One of the challenges in reviewing the winner of the Pulitzer Prize for fiction is that it has done exactly that – won one of two most prestigious prizes in English fiction (the other being the Booker Prize), and so I can assume that some very wise and well-read judges had made this decision for sound reasons. The other challenge is to read through the hyperbolic shouts that adorn the cover, most from writers who command a large acreage of my literary mindscape, and to try and maintain objectivity in the face of them. And then there are the hundreds of reviews, which I would prefer not to read before I do my own. Which strikes me a tad ascetic, now that I think about it.
So. Less. The title takes its etymology from the last name of Arthur Less, and double entendres abound, the surname nestling in warmly with Mr. Less’s diminished life. And also joining a list of literary novels whose books are named after (and robustly inhabited by) their protagonists – Bellow’s Herzog, Lewis’s Babbitt, Williams’s Stoner. Arthur Less is introduced as a minor novelist, about to turn 50, and feeling a battered by a a betrayal of love in particular, and life in general. And so he embarks on a trip around the world – Mexico, Germany, France, Morocco, India, Japan. The reader tags along, and finds out about his life and loves lost along the way.
Arthur Less – lovelorn (twice over). Insecure, Lonely, in a self-imposed sort of way. Existentially crushed. Lost. Such a character should sink under the weight of his own disappointments and frailties, but a strange thing happened in this book. First I found him bland. Then I felt sorry for him. Then I started to like him and root for hm. And then I really, really cared what happened to him. It was a sort of magic spun by Greer; an excellent literary trick.
There was other literary magic too. The narrator, sometimes ubiquitous, sometimes attached and occasionally (and weirdly) dropping into first person and directly addressing the reader in the second person (‘You would think that Less…’). It takes no small accomplishment to pull that off, and Greer does. We find out why in the last chapter’s blinding reveal, more on that later. The unusual voice of the narrator turns our to be the key which finally opens the door of the novel.
There are few women in this book. Less is gay. His fiends are gay. His life is spent mainly among men. There are lovers, affairs, one-nighters. We discover that Less’s great love was a genius Pulitzer prize-winning poet, an older man who leaves his wife for Less, thirty years before the start of this story. And then a second great love, a younger man named Freddie, who suddenly leaves Less to marry another younger man, This world of gays and homosexual love is a little outside of my reading (and my life’s experience). It was edifying to peer inside that world.

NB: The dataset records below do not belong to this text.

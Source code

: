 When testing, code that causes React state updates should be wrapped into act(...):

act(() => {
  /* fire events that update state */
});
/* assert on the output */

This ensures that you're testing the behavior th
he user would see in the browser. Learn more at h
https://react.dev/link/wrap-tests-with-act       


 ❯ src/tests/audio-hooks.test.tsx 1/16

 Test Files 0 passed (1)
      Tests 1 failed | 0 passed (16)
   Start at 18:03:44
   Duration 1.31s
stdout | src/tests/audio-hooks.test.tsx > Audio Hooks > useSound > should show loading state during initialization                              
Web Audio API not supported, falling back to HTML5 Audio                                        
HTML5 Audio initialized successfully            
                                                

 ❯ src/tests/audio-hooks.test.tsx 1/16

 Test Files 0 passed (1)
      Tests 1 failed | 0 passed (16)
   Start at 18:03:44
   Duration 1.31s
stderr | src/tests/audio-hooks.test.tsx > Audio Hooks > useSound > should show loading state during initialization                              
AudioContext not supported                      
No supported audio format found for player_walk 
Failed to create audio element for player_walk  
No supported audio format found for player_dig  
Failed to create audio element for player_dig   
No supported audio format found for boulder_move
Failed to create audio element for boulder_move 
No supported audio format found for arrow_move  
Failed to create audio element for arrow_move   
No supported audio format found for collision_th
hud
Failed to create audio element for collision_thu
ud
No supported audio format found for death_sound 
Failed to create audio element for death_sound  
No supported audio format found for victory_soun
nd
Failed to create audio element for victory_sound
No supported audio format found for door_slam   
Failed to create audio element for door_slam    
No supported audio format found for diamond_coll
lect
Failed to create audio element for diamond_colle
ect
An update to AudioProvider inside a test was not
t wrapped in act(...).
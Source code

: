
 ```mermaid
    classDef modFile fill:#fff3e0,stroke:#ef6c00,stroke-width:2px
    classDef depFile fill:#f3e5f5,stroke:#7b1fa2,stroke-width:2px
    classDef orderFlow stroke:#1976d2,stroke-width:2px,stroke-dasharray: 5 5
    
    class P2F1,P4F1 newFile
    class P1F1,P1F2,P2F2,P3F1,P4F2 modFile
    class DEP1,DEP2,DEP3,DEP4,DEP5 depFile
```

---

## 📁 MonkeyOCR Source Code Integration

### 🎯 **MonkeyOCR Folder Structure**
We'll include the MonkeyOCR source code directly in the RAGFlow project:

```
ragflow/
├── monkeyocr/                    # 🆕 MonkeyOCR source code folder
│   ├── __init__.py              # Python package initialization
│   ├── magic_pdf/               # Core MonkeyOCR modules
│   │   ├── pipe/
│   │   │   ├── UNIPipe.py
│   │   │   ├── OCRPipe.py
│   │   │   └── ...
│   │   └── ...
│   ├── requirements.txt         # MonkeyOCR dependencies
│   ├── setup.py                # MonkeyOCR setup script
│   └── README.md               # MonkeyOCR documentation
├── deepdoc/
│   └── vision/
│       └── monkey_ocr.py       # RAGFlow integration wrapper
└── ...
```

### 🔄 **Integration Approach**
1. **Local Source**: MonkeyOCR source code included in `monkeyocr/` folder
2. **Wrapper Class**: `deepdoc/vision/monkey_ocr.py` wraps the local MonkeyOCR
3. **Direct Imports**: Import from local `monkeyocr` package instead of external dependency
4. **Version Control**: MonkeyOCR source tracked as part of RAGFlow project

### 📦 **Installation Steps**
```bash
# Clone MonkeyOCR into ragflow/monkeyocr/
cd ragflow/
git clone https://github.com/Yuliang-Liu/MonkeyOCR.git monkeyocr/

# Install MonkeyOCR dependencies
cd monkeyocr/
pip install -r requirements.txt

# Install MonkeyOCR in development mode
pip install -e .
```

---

So what is the book about? Less’s failed affairs, and the imminent wedding of his recent lover Freddie of ten years has forced Less to run away,. To literary festivals and award ceremonies and desert tents and teaching engagements and magazine assignments all over the world. We perch inside his head, as his thoughts range chaotically from his youth to his present, the narrative darting between his failures and fealties, his old affections and new afflictions. It seems to be plotless trek, but one on which we are pleased to hitch a ride, accompanied by this tall, blond, balding and bewildered lesser man of letters, oxymoronically referred to by the narrator as ‘little Less’.
And then there is the last chapter. I do not want to spoil, but it was wonderful, surprising, uplifting and moving – a virtuoso emergence of a hidden plot, shyly replacing Less’s world with the world of narrator. An astonishing sleight of hand that takes this novel into a place that few others dare to go, and which certainly sealed the accolades that have come its way.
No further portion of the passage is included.